Efficient 3D DNS of gas–solid flows on Fermi GPGPU

doi:10.1016/j.compfluid.2012.08.026

Computers & Fluids

Volume 70, 30 November 2012, Pages 86-94

https://doi.org/10.1016/j.compfluid.2012.08.026 Get rights and content

Abstract

Three-dimensional (3D) gas–solid Direct Numerical Simulation (DNS) requires huge computational resources which imposes a great challenge to both current hardware and software conditions. In this article, an efficient implementation of 3D gas–solid DNS with Lattice Boltzmann Method and Discrete Element Method is developed on a Fermi GPGPU. An Immersed Moving Boundary approach is utilized to impose the no-slip condition at particle–fluid interfaces. Optimization strategies such as changing the sequence of collision and propagation in grid evolution and making multiple kernel executing concurrently are discussed in detail. This algorithm is demonstrated to be competitive both in terms of accuracy and performance. Approximately 131 Millions of Lattices Update Per Second have been achieved, indicating that this GPGPU implementation is very suitable for 3D gas–solid DNS.

Highlights

► Exchange grid collision and propagation sequence to improve modeling speed. ► Let multiple kernels executing concurrently to alleviate total speed by about 4%. ► Introduce a rather simple control volume calculation method in IMB. ► About 27-fold speedup has achieved for Tesla C2050 to Intel Core i5.

Introduction

Gas–solid flows, which are frequently encountered in process engineering, have received extensive attention during the last century. However, theoretical and experimental work still face fundamental challenges due to the inherent non-linear non-equilibrium multi-scale characteristics [1] in such complex multi-phase systems. At the same time, computational modeling has emerged as the third pillar in scientific studies for its controllable, non-intrusive and easy-to-implement features. Thus, computational modeling has been employed in a wide range of fields, including gas–solid flows [2], [3].

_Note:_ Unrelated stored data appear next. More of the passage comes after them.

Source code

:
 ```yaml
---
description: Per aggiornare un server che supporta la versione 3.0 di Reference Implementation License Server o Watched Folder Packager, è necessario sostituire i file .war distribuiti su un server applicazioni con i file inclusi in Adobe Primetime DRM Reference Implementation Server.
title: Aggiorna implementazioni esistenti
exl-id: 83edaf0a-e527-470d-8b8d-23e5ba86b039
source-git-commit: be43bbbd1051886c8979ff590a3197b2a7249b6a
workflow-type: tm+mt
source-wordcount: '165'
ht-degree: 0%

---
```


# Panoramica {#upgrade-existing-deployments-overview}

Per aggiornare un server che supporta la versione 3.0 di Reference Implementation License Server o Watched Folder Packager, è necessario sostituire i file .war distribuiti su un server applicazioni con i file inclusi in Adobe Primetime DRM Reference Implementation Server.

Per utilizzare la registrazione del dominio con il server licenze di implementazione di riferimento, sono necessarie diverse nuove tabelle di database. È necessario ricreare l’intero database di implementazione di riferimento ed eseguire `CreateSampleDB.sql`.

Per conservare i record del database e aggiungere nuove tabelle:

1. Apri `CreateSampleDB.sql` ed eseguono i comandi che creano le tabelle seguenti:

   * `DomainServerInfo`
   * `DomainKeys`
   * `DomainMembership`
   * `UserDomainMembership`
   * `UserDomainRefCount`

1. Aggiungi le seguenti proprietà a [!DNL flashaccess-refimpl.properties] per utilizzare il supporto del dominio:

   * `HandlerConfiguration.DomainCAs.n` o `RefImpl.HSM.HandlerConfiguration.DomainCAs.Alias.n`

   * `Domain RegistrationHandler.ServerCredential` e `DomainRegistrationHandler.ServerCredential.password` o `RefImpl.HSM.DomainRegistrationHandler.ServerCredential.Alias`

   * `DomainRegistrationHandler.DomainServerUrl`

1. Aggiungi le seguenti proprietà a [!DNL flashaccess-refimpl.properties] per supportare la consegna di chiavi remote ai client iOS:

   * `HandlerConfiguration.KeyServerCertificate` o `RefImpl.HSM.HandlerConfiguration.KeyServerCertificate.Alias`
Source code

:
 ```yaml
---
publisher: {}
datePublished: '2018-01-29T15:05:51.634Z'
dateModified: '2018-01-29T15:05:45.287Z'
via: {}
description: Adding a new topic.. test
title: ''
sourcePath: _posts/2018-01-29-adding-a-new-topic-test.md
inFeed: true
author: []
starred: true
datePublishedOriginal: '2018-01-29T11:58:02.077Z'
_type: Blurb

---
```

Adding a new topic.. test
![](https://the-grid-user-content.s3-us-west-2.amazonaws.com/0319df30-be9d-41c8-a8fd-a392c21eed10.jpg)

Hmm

In gas–solid simulations, Direct Numerical Simulation (DNS) plays an indispensable role for its ability to investigate micro-scale details and provide constitutive laws for higher level methods such as Two-Fluid Modeling (TFM) [4] and Discrete Particle Modeling (DPM) [5]. These capabilities make DNS a hot spot in gas–solid flows simulation community in recent years [6]. Despite these advantages, DNS of a typical industry-scale even laboratory-scale system seems out of reach for conventional hard- and software. This is essentially caused by the requirement to resolve the local no-slip condition at gas–particle interfaces which requires substantially more resolution and thus computational power than for single-phase flows. Moreover, DNS of gas–solid flows is intrinsically computationally demanding as gas phase needs to be resolved below particle scale at least one order of magnitude to obtain accurate surface integrals. This means for a three-dimensional (3D) case, the number of gas grid nodes exceeds the number of solid particles at least by three orders of magnitude. For a system containing thousands to millions of solid particles, the requirement of gas resolution inevitably implies a huge gap to conventional computer capability.

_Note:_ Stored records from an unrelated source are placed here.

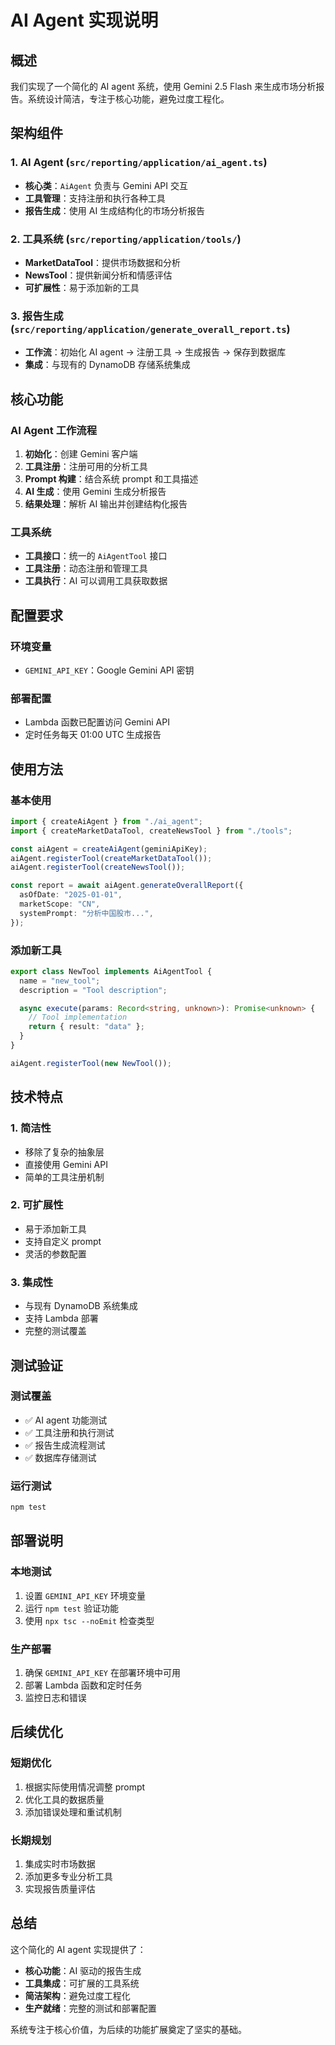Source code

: # AI Agent 实现说明

## 概述

我们实现了一个简化的 AI agent 系统，使用 Gemini 2.5 Flash 来生成市场分析报告。系统设计简洁，专注于核心功能，避免过度工程化。

## 架构组件

### 1. AI Agent (`src/reporting/application/ai_agent.ts`)

- **核心类**：`AiAgent` 负责与 Gemini API 交互
- **工具管理**：支持注册和执行各种工具
- **报告生成**：使用 AI 生成结构化的市场分析报告

### 2. 工具系统 (`src/reporting/application/tools/`)

- **MarketDataTool**：提供市场数据和分析
- **NewsTool**：提供新闻分析和情感评估
- **可扩展性**：易于添加新的工具

### 3. 报告生成 (`src/reporting/application/generate_overall_report.ts`)

- **工作流**：初始化 AI agent → 注册工具 → 生成报告 → 保存到数据库
- **集成**：与现有的 DynamoDB 存储系统集成

## 核心功能

### AI Agent 工作流程

1. **初始化**：创建 Gemini 客户端
2. **工具注册**：注册可用的分析工具
3. **Prompt 构建**：结合系统 prompt 和工具描述
4. **AI 生成**：使用 Gemini 生成分析报告
5. **结果处理**：解析 AI 输出并创建结构化报告

### 工具系统

- **工具接口**：统一的 `AiAgentTool` 接口
- **工具注册**：动态注册和管理工具
- **工具执行**：AI 可以调用工具获取数据

## 配置要求

### 环境变量

- `GEMINI_API_KEY`：Google Gemini API 密钥

### 部署配置

- Lambda 函数已配置访问 Gemini API
- 定时任务每天 01:00 UTC 生成报告

## 使用方法

### 基本使用

```typescript
import { createAiAgent } from "./ai_agent";
import { createMarketDataTool, createNewsTool } from "./tools";

const aiAgent = createAiAgent(geminiApiKey);
aiAgent.registerTool(createMarketDataTool());
aiAgent.registerTool(createNewsTool());

const report = await aiAgent.generateOverallReport({
  asOfDate: "2025-01-01",
  marketScope: "CN",
  systemPrompt: "分析中国股市...",
});
```

### 添加新工具

```typescript
export class NewTool implements AiAgentTool {
  name = "new_tool";
  description = "Tool description";

  async execute(params: Record<string, unknown>): Promise<unknown> {
    // Tool implementation
    return { result: "data" };
  }
}

aiAgent.registerTool(new NewTool());
```

## 技术特点

### 1. 简洁性

- 移除了复杂的抽象层
- 直接使用 Gemini API
- 简单的工具注册机制

### 2. 可扩展性

- 易于添加新工具
- 支持自定义 prompt
- 灵活的参数配置

### 3. 集成性

- 与现有 DynamoDB 系统集成
- 支持 Lambda 部署
- 完整的测试覆盖

## 测试验证

### 测试覆盖

- ✅ AI agent 功能测试
- ✅ 工具注册和执行测试
- ✅ 报告生成流程测试
- ✅ 数据库存储测试

### 运行测试

```bash
npm test
```

## 部署说明

### 本地测试

1. 设置 `GEMINI_API_KEY` 环境变量
2. 运行 `npm test` 验证功能
3. 使用 `npx tsc --noEmit` 检查类型

### 生产部署

1. 确保 `GEMINI_API_KEY` 在部署环境中可用
2. 部署 Lambda 函数和定时任务
3. 监控日志和错误

## 后续优化

### 短期优化

1. 根据实际使用情况调整 prompt
2. 优化工具的数据质量
3. 添加错误处理和重试机制

### 长期规划

1. 集成实时市场数据
2. 添加更多专业分析工具
3. 实现报告质量评估

## 总结

这个简化的 AI agent 实现提供了：

- **核心功能**：AI 驱动的报告生成
- **工具集成**：可扩展的工具系统
- **简洁架构**：避免过度工程化
- **生产就绪**：完整的测试和部署配置

系统专注于核心价值，为后续的功能扩展奠定了坚实的基础。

For the aspect of posing no-slip condition at gas–solid interface in DNS, several solutions have been proposed in recent years in both grid-based and particle-based formulations. In the grid-based approach, the simulation domain is discretized into structured or unstructured grids where special skills such as applying semi-analytical expression based on a Stokes formulation to correct gas velocity adjacent to solid boundary [7], [8] or adaptive grids to make grids adhere to solid boundary [9] are needed to treat gas–solid interface. Although grid-based techniques have a solid theoretical foundation and relatively higher accuracy, the implicit solution of the Poisson equation and the dynamic adaptation of body-fitted grids consume a substantial part of the overall computational effort and may cause poor scalability. In particle-based methods such as Smoothed Particle Hydrodynamics [10] and Macro-scale Pseudo-particle Method [11], the simulation domain is discretized by Lagrange particles both for gas and solid phases (for solid phase these particles are termed “frozen” particles) and a mirror velocity is associated to both gas and “frozen” particles to prescribe consistent velocities at the respective interface boundaries [12]. Although particle-based methods are much easier to implement and can achieve good scalability, much more gas particles are needed to discretize the modeling domain to obtain comparable numerical accuracy as compared to grid-based schemes. Thus in most cases, the required number of gas particles is undoubtedly beyond present reach. In the past two decades, a popular numerical scheme named Lattice Boltzmann Method (LBM) [13] which is based on a simplified Boltzmann equation has attracted much attention for modeling of particle–fluid flows [14]. In combination with appropriate kinetic boundary conditions, its data locality and second-order accuracy provides at least comparable efficiency as compared to traditional grid-based methods [15]. At the same time, the explicit nature of this scheme allows faster modeling speed and improved parallel efficiency. In addition, Nobel and Torczynski [16] proposed the so-called Immersed Moving Boundary (IMB) condition with sub-grid resolution to confirm no-slip boundary condition at gas–solid interface. Such interface treatment was applied by Feng et al. [17] and Wang et al. [18] where stable and reasonable results are obtained.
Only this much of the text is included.